Clint Black: I've tried to write the song so it would ring true for anyone. I have friends from every stripe from ultra-conservatives to socialists. I'm sure I’ve also got every kind of fan, and I didn't want to offend anyone’s sensibilities but, at the same time, I know what there is to love about this country.

I know all of our country’s flaws and warts and I think it's still worthy of our greatest affection and appreciation just like any family member who has flaws. Maybe there are some family members who have to be written off because they're irredeemable or whatever.
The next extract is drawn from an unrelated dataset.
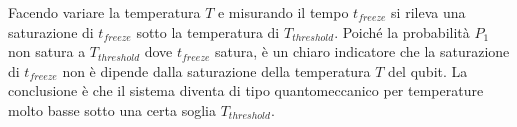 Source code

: Facendo variare la temperatura $T$ e misurando il tempo $t_{freeze}$ si rileva una saturazione di $t_{freeze}$ sotto la temperatura di $T_{threshold}$. Poiché la probabilità $P_1$ non satura a $T_{threshold}$ dove $t_{freeze}$ satura, è un chiaro indicatore che la saturazione di $t_{freeze}$ non è dipende dalla saturazione della temperatura $T$ del qubit. La conclusione è che il sistema diventa di tipo quantomeccanico per temperature molto basse sotto una certa soglia $T_{threshold}$.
But America is a ship that's constantly trying to right itself and there's a pendulum. It keeps swinging to each extreme as everyone tries to pull it to the middle from the opposite side. So if you look at what this country has been through, look at its founding and all its flaws, I think its aspirations are what we should appreciate, not its shortcomings. Do you have an idea about when you might be able to return to touring?

Clint Black: At this point, the earliest we may go out is the beginning of September. We've lost hold on our August dates now as of a couple of days ago. I believe wholeheartedly that this virus is here to stay in some form or fashion. A vaccine is a long time down the road and not everyone's going to take it. So this virus will stay with us.

I really have some well-founded fears about what's going to happen to our people in music. There's so much at risk for staying locked down and there are risks for unlocking us, but there's a long line of people associated with every show I do. I'm afraid they're all about to involuntarily meet real estate agents. If there’s no work, they may be forced to just walk away from their homes.

You look around and it’s not just music. It’s Bear in the Big Blue House on tour and Stars on Ice. It's all of Broadway. It's the local symphony orchestras. It's the comics who go on tour. It's so far-reaching, it's just unfathomable. People can’t imagine what this is doing psychologically to all of these people.